The morning session involved some parallel practice on the nursery slopes but unfortunately one of our pupils was towed away on a stretcher. Luckily it wasn’t more than a sprained tendon (still painful though) and we were so impressed with their composure and manners when talking to the medical centre and paramedics. Everyone else carried on, happy once we knew they were not badly hurt.
Today we made packed lunches and took the cable car up to the top of the mountain: it was minus 21 degrees! Unlike yesterday it was sunny and clear and we were actually above the clouds. We had an amazing view of Mont Blanc, and then swiftly got back in the car to get down again. When we get back to school two pupils will be able to talk about what the early stage of altitude sickness feels like. It was a good thing we had Alejandro the paramedic (and ex-deputy head) with us who was able to supervise the sipping of water and recovery on the way back down. Never let it be said that the BA does things by half! Pod leader Maz and other students were very kind and supportive and we all helped each other get down in good spirits: Team work. Family.

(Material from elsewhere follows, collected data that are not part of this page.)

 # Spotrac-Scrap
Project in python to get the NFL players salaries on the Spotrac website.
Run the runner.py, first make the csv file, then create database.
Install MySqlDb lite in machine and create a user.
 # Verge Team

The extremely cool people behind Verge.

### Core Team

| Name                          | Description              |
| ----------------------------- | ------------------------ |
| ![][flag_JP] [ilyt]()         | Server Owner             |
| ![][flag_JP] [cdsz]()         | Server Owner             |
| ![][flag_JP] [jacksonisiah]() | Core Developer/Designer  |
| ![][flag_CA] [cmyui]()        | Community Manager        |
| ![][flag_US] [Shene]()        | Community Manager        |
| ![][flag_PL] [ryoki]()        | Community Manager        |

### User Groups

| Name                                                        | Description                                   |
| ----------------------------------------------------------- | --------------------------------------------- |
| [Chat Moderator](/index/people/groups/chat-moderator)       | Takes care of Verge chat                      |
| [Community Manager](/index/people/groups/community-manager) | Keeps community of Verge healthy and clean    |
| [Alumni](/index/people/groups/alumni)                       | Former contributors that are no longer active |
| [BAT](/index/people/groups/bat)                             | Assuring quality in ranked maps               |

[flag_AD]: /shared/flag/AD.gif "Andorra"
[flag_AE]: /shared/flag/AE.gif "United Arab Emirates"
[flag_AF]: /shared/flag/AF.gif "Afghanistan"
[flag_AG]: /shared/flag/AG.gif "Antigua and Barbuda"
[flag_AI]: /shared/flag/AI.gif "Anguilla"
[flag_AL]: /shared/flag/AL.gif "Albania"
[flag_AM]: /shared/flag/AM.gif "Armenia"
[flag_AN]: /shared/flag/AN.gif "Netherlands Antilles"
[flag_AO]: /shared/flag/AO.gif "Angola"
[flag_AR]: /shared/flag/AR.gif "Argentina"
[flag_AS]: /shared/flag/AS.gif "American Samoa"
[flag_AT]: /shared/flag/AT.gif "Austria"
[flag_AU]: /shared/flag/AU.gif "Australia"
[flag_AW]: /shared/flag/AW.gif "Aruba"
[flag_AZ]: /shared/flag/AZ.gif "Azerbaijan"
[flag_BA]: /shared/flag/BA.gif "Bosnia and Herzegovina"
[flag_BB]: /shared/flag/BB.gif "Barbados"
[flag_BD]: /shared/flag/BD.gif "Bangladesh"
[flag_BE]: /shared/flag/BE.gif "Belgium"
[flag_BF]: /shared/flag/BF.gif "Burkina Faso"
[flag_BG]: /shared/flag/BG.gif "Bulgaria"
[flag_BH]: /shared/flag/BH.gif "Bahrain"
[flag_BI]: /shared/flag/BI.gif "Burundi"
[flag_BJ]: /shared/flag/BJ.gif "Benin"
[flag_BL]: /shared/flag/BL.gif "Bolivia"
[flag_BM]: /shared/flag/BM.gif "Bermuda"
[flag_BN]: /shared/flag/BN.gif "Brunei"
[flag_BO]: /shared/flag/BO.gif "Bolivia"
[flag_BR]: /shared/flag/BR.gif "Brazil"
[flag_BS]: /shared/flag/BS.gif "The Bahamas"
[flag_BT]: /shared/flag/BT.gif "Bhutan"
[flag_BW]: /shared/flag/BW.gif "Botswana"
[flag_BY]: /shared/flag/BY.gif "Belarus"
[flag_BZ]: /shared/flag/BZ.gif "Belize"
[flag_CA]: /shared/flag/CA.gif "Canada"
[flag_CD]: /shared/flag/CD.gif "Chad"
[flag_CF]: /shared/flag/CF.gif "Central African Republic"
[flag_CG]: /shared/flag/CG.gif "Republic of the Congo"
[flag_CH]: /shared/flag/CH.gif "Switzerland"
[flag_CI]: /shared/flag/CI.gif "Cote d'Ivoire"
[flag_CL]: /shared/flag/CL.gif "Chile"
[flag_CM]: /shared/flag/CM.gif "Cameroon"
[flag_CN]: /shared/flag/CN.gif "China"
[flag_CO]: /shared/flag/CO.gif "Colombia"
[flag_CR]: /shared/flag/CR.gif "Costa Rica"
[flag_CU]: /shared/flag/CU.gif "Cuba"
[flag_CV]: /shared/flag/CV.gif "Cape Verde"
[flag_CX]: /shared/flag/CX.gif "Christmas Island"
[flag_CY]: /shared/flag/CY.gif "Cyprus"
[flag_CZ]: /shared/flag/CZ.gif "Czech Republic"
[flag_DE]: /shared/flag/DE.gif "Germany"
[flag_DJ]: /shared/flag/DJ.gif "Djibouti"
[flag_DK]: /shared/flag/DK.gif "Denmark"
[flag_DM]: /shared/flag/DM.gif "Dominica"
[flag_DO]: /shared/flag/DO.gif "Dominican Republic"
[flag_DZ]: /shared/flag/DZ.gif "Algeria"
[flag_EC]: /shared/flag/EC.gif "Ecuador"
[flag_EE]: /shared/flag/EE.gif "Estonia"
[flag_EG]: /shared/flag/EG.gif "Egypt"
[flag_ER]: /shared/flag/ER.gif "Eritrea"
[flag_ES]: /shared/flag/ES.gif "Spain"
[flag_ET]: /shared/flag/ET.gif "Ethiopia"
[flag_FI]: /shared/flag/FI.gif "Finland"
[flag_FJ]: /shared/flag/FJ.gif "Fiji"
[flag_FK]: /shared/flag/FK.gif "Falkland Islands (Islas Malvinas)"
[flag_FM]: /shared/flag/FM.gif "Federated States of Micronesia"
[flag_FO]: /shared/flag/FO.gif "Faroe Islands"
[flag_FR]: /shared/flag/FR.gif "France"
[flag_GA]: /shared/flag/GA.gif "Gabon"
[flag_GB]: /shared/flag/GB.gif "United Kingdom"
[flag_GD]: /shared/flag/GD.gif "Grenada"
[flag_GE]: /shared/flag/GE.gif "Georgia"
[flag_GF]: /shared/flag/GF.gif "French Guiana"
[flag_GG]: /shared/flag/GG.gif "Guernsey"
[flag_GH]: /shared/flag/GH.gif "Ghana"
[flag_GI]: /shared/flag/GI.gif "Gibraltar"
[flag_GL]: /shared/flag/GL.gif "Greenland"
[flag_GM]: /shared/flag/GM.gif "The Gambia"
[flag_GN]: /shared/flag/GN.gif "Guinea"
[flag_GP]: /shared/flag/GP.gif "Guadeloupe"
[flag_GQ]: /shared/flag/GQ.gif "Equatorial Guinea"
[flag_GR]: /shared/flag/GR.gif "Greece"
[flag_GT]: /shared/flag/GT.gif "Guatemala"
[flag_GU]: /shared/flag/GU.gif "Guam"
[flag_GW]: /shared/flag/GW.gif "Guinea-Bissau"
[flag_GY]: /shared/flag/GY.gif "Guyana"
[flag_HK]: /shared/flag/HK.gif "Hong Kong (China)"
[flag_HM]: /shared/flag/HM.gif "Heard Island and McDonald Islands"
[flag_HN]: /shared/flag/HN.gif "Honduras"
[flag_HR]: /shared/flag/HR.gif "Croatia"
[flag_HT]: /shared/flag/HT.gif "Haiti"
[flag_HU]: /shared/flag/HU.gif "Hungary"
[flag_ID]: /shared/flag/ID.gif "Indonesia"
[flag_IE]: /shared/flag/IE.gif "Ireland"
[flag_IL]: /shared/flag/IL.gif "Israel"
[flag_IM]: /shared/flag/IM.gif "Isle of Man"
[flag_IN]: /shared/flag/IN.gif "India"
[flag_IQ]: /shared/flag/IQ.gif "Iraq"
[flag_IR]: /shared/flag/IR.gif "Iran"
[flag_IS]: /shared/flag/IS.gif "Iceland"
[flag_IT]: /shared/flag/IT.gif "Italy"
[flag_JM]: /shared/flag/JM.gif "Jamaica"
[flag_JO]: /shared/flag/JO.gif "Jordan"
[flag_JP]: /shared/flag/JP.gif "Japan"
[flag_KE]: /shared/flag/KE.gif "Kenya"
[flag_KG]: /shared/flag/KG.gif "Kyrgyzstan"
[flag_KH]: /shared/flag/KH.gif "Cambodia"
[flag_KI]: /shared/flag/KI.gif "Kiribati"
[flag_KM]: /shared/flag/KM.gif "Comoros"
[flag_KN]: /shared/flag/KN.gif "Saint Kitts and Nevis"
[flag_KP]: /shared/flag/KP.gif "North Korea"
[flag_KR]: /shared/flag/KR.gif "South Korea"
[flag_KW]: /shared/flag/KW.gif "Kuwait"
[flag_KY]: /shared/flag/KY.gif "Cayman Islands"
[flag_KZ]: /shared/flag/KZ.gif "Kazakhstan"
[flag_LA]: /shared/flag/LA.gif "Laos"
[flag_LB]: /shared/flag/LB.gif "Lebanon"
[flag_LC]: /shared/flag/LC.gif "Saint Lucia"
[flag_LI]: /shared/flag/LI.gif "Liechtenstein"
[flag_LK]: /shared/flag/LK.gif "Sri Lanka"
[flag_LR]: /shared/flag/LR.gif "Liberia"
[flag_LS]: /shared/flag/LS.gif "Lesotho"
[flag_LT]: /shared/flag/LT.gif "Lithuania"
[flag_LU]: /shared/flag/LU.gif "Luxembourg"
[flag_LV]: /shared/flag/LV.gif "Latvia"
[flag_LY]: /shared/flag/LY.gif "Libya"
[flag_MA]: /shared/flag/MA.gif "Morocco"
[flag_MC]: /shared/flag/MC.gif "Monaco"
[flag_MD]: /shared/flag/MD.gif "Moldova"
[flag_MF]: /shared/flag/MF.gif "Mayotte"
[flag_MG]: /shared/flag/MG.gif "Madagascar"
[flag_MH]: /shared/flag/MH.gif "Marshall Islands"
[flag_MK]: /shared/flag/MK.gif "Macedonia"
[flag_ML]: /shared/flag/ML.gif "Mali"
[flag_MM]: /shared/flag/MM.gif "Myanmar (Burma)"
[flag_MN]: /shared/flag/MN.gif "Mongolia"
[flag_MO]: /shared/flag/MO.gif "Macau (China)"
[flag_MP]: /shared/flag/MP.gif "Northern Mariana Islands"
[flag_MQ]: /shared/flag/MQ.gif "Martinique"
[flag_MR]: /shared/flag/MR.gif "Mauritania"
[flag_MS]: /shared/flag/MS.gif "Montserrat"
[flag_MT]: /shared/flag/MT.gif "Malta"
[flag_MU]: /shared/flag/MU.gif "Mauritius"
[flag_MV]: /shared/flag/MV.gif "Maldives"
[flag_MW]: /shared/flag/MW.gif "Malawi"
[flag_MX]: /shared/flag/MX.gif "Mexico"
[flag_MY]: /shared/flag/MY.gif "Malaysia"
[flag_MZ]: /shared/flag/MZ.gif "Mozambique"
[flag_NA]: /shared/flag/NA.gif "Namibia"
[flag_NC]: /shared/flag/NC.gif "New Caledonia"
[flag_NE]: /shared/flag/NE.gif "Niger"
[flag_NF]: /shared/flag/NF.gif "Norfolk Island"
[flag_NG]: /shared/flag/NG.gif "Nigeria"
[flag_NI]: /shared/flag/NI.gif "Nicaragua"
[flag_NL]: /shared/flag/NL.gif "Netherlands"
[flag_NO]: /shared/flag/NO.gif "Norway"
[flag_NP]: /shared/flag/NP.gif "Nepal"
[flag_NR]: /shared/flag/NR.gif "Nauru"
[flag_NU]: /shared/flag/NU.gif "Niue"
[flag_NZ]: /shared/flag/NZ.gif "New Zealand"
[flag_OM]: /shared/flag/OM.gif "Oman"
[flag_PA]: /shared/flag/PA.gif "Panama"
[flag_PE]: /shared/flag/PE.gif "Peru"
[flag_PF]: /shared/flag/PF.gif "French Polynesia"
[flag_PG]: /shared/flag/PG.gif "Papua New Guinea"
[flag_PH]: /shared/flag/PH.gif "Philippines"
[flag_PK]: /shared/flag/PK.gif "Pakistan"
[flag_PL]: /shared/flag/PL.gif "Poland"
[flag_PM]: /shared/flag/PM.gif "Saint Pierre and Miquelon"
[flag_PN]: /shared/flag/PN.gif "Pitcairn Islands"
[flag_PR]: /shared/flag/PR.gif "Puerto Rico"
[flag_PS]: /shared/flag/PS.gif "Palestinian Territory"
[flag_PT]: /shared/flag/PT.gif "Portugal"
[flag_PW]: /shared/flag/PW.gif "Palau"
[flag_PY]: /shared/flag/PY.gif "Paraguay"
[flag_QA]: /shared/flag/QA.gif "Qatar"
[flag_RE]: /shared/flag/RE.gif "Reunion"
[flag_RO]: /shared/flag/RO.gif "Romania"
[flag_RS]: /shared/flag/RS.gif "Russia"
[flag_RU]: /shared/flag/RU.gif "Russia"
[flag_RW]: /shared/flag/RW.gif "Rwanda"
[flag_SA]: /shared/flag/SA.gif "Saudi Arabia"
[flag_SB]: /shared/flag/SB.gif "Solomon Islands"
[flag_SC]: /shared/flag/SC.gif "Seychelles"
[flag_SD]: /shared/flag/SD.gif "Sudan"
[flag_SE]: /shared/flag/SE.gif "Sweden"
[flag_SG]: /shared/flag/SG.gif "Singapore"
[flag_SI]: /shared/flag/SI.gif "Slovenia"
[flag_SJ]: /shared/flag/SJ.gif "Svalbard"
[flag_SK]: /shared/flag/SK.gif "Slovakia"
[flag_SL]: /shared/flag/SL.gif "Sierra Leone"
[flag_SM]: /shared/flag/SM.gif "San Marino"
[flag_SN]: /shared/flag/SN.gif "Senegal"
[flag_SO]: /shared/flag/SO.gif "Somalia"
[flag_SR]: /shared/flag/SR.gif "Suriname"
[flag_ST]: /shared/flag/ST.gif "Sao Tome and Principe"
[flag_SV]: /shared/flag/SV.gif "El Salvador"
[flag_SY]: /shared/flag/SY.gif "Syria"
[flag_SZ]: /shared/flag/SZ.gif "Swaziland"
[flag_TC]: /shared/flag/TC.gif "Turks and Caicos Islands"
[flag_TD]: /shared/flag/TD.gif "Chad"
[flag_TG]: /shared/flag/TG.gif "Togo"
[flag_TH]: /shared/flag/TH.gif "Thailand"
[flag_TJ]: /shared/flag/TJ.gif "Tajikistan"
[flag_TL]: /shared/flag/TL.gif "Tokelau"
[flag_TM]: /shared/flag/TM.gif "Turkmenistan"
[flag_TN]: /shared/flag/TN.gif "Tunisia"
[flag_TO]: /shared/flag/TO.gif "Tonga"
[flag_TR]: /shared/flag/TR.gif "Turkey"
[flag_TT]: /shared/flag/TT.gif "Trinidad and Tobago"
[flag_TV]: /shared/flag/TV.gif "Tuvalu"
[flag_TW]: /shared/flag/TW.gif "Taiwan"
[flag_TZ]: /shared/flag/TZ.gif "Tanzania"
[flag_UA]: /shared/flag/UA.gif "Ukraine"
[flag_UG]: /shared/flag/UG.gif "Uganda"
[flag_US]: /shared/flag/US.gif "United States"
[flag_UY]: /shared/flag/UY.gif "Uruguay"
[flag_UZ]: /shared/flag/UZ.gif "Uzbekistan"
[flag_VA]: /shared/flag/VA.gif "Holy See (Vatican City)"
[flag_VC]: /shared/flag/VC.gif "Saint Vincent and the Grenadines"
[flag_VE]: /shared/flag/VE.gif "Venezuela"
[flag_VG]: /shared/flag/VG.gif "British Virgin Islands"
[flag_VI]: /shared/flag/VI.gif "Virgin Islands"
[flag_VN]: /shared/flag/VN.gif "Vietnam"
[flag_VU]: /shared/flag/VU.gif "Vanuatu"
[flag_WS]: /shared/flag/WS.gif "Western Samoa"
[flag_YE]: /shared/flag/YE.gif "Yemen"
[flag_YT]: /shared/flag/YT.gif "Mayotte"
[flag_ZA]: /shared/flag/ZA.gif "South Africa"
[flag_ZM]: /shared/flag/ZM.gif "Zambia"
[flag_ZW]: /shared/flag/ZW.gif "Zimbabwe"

For the afternoon session the group took the chair lift up to Diable and skied down most of the mountain practising their new skills. Two days ago they couldn’t stand up - it was so exciting! We tried to post videos but hands and phones freeze really quickly in the snow so they aren’t very good quality. Everyone was buzzing when we got to the bottom. Students all agreed “We never want to leave. This place is amazing”.
After we got back to the chalet our ski instructors from Ecole du Ski Francais, Fabrice, David (the third, Julien, couldn’t make it but sent his wishes) came to give out the certificates for all new skiers. They said that they work with schools from the UK often but it is very rare to have such a good experience for these reasons:
1. BA students are fit and strong
2. BA students are so polite, always saying thank you, and so appreciative
3. BA students are a bit crazy and do funny things!!
We gave them a thank you card and presents. We hope we can come back here and see them again; what supportive, kind and expert coaches they were, it made the trip for us.
The staff decided to reward our wonderful students with a special treat: we booked a local restaurant for dinner. To our surprise, Kevin and Ali our two alumni got up to make a speech on behalf of the students to express their gratitude for the trip and explain how much it meant to them. Not a dry eye in the house!
We are tired, our shins hurt, our suitcases are full of grubby clothes and we need a bath and 12 hours sleep, but we have never been happier. This was the toughest and most rewarding thing we have ever attempted. Oscar Wilde said ‘we are all in the gutter but some of us are looking at the stars’. Well this week we could touch them.